*** Records for processing
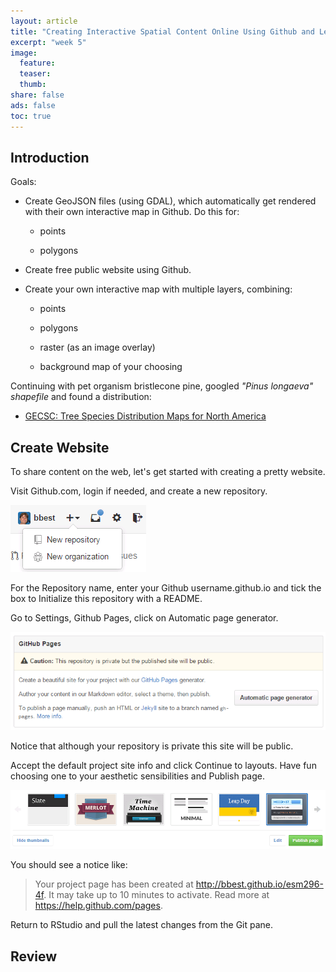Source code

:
 ```yaml
---
layout: article
title: "Creating Interactive Spatial Content Online Using Github and Leaflet"
excerpt: "week 5"
image:
  feature:
  teaser:
  thumb:
share: false
ads: false
toc: true
---
```



## Introduction

Goals:

- Create GeoJSON files (using GDAL), which automatically get rendered with their own interactive map in Github. Do this for:

  - points
  
  - polygons  

- Create free public website using Github.

- Create your own interactive map with multiple layers, combining:

  - points
  
  - polygons
  
  - raster (as an image overlay)
  
  - background map of your choosing
  


Continuing with pet organism bristlecone pine, googled _"Pinus longaeva" shapefile_ and found a distribution:
  
  - [GECSC: Tree Species Distribution Maps for North America](http://esp.cr.usgs.gov/data/little/)



## Create Website

To share content on the web, let's get started with creating a pretty website.

Visit Github.com, login if needed, and create a new repository.

![](./img/github_add_repo.PNG)

For the Repository name, enter your Github username.github.io and tick the box to Initialize this repository with a README.

Go to Settings, Github Pages, click on Automatic page generator. 

![](./img/github_autopages.PNG)

Notice that although your repository is private this site will be public.

Accept the default project site info and click Continue to layouts. Have fun choosing one to your aesthetic sensibilities and Publish page.

![](./img/github_themes.PNG)

You should see a notice like:

> Your project page has been created at http://bbest.github.io/esm296-4f. It may take up to 10 minutes to activate. Read more at https://help.github.com/pages.

Return to RStudio and pull the latest changes from the Git pane.



## Review
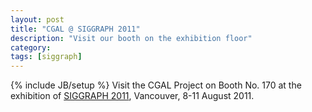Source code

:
 ```yaml
---
layout: post
title: "CGAL @ SIGGRAPH 2011"
description: "Visit our booth on the exhibition floor"
category: 
tags: [siggraph]
---
```

{% include JB/setup %}
Visit the CGAL Project on Booth No. 170 at the exhibition of <a href="http://www.siggraph.org/s2011/">SIGGRAPH 2011</a>, Vancouver, 8-11 August 2011.
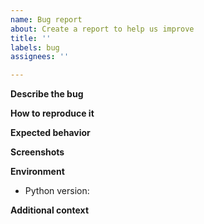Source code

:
 ```yaml
---
name: Bug report
about: Create a report to help us improve
title: ''
labels: bug
assignees: ''

---
```


<!-- Please use this template while reporting a bug and provide as much info as possible. Not doing so may result in your bug not being addressed in a timely manner. Thanks! -->

**Describe the bug**

<!-- A clear and concise description of what the bug is. -->

**How to reproduce it**

<!-- Minimal and precise steps to reproduce the bug. -->

**Expected behavior**

<!-- A clear and concise description of what you expected to happen. -->

**Screenshots**

<!-- If applicable, add screenshots to help explain your problem. -->

**Environment**

 - Python version:

**Additional context**

<!-- Add any other context about the problem here. -->
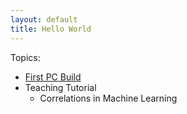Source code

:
 ```yaml
---
layout: default
title: Hello World
---
```


Topics:
* [First PC Build](first_pc_build.md)
* Teaching Tutorial
    * Correlations in Machine Learning
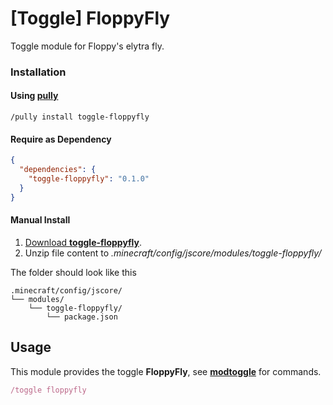 # [Toggle] FloppyFly

Toggle module for Floppy's elytra fly.

### Installation

#### Using [pully](https://github.com/FabricCore/pully)

```
/pully install toggle-floppyfly
```

#### Require as Dependency

```json
{
  "dependencies": {
    "toggle-floppyfly": "0.1.0"
  }
}
```

#### Manual Install

1. [Download **toggle-floppyfly**](https://github.com/Siriusmart/toggle-floppyfly/archive/refs/heads/master.zip).
2. Unzip file content to _.minecraft/config/jscore/modules/toggle-floppyfly/_

The folder should look like this

```
.minecraft/config/jscore/
└── modules/
    └── toggle-floppyfly/
        └── package.json
```

## Usage

This module provides the toggle **FloppyFly**, see [**modtoggle**](https://github.com/FabricCore/modtoggle) for commands.
```js
/toggle floppyfly
```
******
_Task goal_
Give exactly those lines of the listing that run from its first line through the line with "For the Repository", leaving each picture out.

_Solution to the exercise_
Source code

:
 ```yaml
---
layout: article
title: "Creating Interactive Spatial Content Online Using Github and Leaflet"
excerpt: "week 5"
image:
  feature:
  teaser:
  thumb:
share: false
ads: false
toc: true
---
```



## Introduction

Goals:

- Create GeoJSON files (using GDAL), which automatically get rendered with their own interactive map in Github. Do this for:

  - points
  
  - polygons  

- Create free public website using Github.

- Create your own interactive map with multiple layers, combining:

  - points
  
  - polygons
  
  - raster (as an image overlay)
  
  - background map of your choosing
  


Continuing with pet organism bristlecone pine, googled _"Pinus longaeva" shapefile_ and found a distribution:
  
  - [GECSC: Tree Species Distribution Maps for North America](http://esp.cr.usgs.gov/data/little/)



## Create Website

To share content on the web, let's get started with creating a pretty website.

Visit Github.com, login if needed, and create a new repository.

![](./img/github_add_repo.PNG)

For the Repository name, enter your Github username.github.io and tick the box to Initialize this repository with a README.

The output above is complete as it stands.